Please find every line of the listing below where "squarefree" occurs and copy it.

--

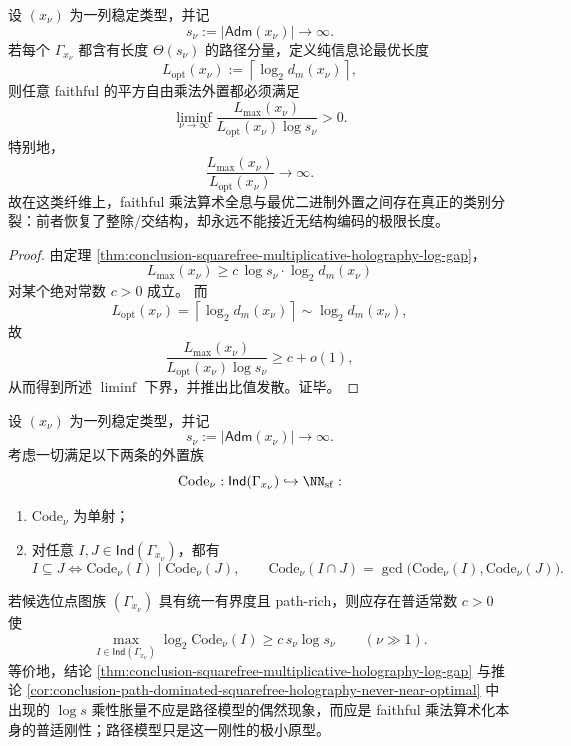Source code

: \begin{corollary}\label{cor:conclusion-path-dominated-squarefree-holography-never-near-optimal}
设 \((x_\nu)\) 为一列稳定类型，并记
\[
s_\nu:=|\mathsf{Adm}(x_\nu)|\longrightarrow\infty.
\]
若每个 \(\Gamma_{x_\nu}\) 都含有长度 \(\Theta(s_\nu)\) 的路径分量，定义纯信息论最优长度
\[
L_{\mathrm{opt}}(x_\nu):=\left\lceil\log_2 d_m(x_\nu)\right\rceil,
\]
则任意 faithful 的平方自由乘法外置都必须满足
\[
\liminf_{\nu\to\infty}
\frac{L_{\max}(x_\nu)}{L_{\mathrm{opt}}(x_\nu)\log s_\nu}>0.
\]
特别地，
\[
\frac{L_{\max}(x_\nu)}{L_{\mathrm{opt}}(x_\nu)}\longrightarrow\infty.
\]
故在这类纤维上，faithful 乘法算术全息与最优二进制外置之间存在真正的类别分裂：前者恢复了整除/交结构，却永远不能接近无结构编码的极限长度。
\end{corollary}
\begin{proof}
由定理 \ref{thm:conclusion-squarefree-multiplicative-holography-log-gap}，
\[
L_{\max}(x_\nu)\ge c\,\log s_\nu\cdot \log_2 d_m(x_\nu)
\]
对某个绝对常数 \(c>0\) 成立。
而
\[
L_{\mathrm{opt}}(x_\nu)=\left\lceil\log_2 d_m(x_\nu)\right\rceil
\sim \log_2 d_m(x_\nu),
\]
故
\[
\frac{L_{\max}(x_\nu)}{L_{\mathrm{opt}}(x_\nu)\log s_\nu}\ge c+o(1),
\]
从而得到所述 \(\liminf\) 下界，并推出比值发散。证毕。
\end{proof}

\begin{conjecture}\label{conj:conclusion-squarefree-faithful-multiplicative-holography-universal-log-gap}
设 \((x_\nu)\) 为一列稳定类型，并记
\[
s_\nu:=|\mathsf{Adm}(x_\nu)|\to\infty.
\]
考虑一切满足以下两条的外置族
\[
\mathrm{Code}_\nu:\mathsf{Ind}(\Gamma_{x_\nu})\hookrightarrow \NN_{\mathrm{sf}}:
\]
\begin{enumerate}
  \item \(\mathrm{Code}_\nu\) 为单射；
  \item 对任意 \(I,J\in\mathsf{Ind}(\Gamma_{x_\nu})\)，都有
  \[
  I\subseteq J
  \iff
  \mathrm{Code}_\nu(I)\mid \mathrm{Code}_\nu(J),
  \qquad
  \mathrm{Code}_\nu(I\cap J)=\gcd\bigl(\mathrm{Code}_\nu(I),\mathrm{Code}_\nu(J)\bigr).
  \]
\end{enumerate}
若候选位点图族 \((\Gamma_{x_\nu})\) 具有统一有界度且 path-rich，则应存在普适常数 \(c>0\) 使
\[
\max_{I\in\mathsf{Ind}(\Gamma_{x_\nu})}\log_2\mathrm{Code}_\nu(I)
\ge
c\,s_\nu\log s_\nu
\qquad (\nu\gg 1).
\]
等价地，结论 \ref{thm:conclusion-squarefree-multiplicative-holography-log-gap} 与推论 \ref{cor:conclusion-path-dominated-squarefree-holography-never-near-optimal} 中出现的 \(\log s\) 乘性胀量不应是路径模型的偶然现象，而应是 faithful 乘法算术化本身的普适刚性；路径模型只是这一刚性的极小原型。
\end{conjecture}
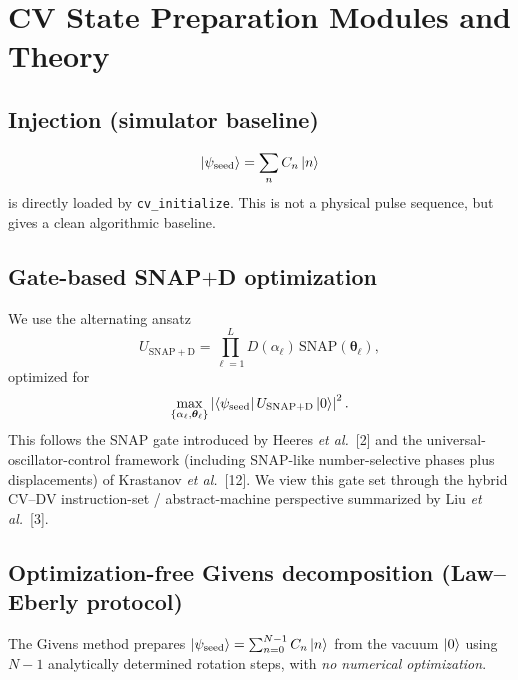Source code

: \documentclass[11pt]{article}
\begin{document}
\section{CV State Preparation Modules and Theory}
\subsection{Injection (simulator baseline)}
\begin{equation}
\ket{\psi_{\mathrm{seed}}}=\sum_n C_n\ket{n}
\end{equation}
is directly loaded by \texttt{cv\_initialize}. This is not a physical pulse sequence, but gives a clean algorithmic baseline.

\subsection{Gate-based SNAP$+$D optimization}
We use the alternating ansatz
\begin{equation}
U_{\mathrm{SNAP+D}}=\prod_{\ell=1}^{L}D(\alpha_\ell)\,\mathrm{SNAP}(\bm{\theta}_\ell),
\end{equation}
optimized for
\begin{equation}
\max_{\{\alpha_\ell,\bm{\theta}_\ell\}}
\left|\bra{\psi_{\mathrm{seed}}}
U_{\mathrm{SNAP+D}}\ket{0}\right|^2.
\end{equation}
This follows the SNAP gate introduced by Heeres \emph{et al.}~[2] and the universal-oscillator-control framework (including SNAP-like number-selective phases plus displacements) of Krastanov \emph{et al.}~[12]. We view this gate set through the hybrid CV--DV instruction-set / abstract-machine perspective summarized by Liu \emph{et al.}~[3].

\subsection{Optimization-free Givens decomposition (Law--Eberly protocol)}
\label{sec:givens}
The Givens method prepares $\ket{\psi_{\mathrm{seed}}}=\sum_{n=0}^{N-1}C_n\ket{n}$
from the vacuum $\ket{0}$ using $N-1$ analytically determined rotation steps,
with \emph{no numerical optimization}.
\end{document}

--

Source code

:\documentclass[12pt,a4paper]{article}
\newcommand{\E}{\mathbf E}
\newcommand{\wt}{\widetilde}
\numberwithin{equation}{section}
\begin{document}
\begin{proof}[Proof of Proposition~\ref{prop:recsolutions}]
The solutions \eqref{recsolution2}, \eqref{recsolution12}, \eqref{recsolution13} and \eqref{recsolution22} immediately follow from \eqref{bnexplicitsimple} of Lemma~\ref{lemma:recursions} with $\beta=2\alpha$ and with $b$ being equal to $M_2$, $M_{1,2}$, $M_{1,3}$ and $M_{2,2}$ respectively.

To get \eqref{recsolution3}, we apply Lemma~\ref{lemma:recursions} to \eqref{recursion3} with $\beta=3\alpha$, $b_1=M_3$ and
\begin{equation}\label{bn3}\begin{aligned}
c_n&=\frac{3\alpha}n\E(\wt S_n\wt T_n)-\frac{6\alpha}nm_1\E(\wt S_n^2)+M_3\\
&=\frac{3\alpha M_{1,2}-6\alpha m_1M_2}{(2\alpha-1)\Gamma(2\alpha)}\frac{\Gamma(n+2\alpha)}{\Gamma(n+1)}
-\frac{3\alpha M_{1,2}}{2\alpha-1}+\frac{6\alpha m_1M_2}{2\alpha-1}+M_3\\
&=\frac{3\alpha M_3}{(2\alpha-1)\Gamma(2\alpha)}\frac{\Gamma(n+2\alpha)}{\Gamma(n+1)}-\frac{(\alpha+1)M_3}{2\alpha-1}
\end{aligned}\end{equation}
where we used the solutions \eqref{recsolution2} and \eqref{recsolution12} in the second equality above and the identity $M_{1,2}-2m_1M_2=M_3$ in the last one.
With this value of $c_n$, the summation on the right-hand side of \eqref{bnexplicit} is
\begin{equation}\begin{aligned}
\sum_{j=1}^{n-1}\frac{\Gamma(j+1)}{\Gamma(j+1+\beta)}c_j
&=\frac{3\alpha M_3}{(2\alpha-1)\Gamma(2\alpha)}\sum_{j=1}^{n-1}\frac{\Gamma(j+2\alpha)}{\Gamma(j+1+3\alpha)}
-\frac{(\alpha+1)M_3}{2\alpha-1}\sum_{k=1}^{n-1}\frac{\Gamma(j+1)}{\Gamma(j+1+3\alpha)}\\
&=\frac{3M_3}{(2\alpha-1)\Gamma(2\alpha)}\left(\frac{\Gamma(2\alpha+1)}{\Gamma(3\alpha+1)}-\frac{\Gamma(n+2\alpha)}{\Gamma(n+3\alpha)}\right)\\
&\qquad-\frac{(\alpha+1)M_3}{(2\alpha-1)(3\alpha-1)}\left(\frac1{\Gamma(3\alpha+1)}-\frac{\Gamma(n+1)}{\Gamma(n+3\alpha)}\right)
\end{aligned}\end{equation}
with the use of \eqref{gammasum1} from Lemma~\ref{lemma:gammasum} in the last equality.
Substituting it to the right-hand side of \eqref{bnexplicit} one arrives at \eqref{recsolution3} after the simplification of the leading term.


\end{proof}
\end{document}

--

** REPLY **
: \begin{corollary}\label{cor:conclusion-path-dominated-squarefree-holography-never-near-optimal}
由定理 \ref{thm:conclusion-squarefree-multiplicative-holography-log-gap}，
\begin{conjecture}\label{conj:conclusion-squarefree-faithful-multiplicative-holography-universal-log-gap}
等价地，结论 \ref{thm:conclusion-squarefree-multiplicative-holography-log-gap} 与推论 \ref{cor:conclusion-path-dominated-squarefree-holography-never-near-optimal} 中出现的 \(\log s\) 乘性胀量不应是路径模型的偶然现象，而应是 faithful 乘法算术化本身的普适刚性；路径模型只是这一刚性的极小原型。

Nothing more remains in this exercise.